Ford with Showcase Strategy

I have a habit of clipping case studie I find that fit within the Scatter, Gather, Matter framework. You can actually see all of these on my Delicious account.

A recent one that I found that is in the vein of the Old Spice campaign is a set of personalised videos from Ford. Here’s a small sample:

Showcase Strategy

If scattering your message is about pushing it everywhere and anywhere, gathering your message is about uniting people together and pulling them into the same place.

One way to do gather people is quite literally to showcase them – to put them in the show – as it not only gets their interest and participation by the virtue that you have showcased them, but they will also bring their crowd with them to watch them perform.

Reproducing This

We don’t all have a budget to create videos talking to individual people. But we can involve people quite easily in what we do. The most basic form is a tweet about someone else or a blog post highlighting someone else’s work. Taking this deeper, we can actually ask people to contribute to our production. I learnt this when running a youth organization and quickly realising that when I asked bands to play, they brought their fans. Not only that, but when I asked young people to volunteer and be part of the organisation, they brought their friends to watch what they had made.

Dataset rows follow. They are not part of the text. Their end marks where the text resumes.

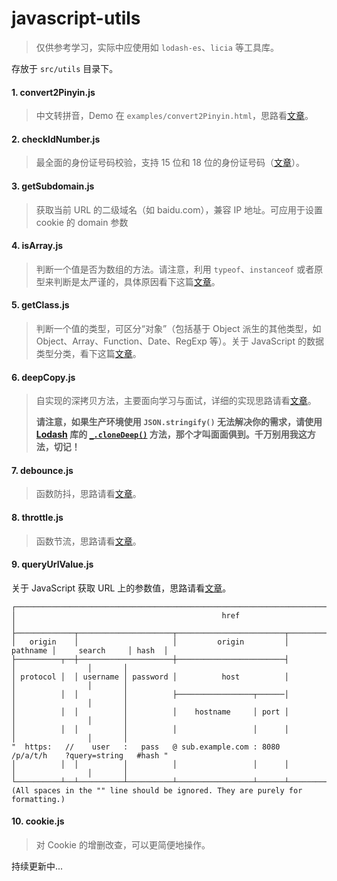 # javascript-utils

> 仅供参考学习，实际中应使用如 `lodash-es`、`licia` 等工具库。

存放于 `src/utils` 目录下。

#### 1. convert2Pinyin.js

> 中文转拼音，Demo 在 `examples/convert2Pinyin.html`，思路看[文章](https://github.com/toFrankie/blog/issues/189)。

#### 2. checkIdNumber.js

> 最全面的身份证号码校验，支持 15 位和 18 位的身份证号码（[文章](https://github.com/toFrankie/blog/issues/216)）。

#### 3. getSubdomain.js

> 获取当前 URL 的二级域名（如 baidu.com），兼容 IP 地址。可应用于设置 cookie 的 domain 参数

#### 4. isArray.js

> 判断一个值是否为数组的方法。请注意，利用 `typeof`、`instanceof` 或者原型来判断是太严谨的，具体原因看下这篇[文章](https://github.com/toFrankie/blog/issues/230)。

#### 5. getClass.js

> 判断一个值的类型，可区分“对象”（包括基于 Object 派生的其他类型，如 Object、Array、Function、Date、RegExp 等）。关于 JavaScript 的数据类型分类，看下这篇[文章](https://github.com/toFrankie/blog/issues/239)。

#### 6. deepCopy.js

> 自实现的深拷贝方法，主要面向学习与面试，详细的实现思路请看[文章](https://github.com/toFrankie/blog/issues/246)。
>
> **请注意，如果生产环境使用 `JSON.stringify()` 无法解决你的需求，请使用 [Lodash](https://www.lodashjs.com/) 库的 [`_.cloneDeep()`](https://www.lodashjs.com/docs/lodash.cloneDeep) 方法，那个才叫面面俱到。千万别用我这方法，切记！**

#### 7. debounce.js

> 函数防抖，思路请看[文章](https://github.com/toFrankie/blog/issues/248)。

#### 8. throttle.js

> 函数节流，思路请看[文章](https://github.com/toFrankie/blog/issues/248)。

#### 9. queryUrlValue.js

关于 JavaScript 获取 URL 上的参数值，思路请看[文章](https://github.com/toFrankie/blog/issues/262)。

```text
┌────────────────────────────────────────────────────────────────────────────────────────────────┐
│                                              href                                              │
├─────────────┬─────────────────────┬────────────────────────┬──────────┬────────────────┬───────┤
│   origin    │                     │         origin         │ pathname │     search     │ hash  │
├──────────┬──┼─────────────────────┼────────────────────────┤          │                │       │
│ protocol │  │ username │ password │          host          │          │                │       │
│          │  │          │          ├─────────────────┬──────│          │                │       │
│          │  │          │          │    hostname     │ port │          │                │       │
│          │  │          │          │                 │      │          │                │       │
"  https:   //    user   :   pass   @ sub.example.com : 8080   /p/a/t/h    ?query=string   #hash "
│          │  │          │          │                 │      │          │                │       │
└──────────┴──┴──────────┴──────────┴─────────────────┴──────┴──────────┴────────────────┴───────┘
(All spaces in the "" line should be ignored. They are purely for formatting.)
```

#### 10. cookie.js

> 对 Cookie 的增删改查，可以更简便地操作。

持续更新中...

The trick really is to ask yourself “how can I involve someone else in this?”, from the small parts right up to the big parts. If you sell paper as a B2B business, for instance, you could showcase a business by naming a particular product after them because they buy so much of it, or asking them to demo a new product for a week free of charge and video what they think of it.

Social Media is supposed to be about co-creation, but we regularly find ego takes over and thus the blog becomes about the blogger, the show about the producer, and the church about the preacher. If we can lay down our ego and seek not to be interesting to be interested, then we can begin seeing the fruits of showcasing individuals.

Your Leading Thoughts

  • Why is showcasing so rare? Is it that when we showcase one individual we alienate others?
  • How practically do you showcase others?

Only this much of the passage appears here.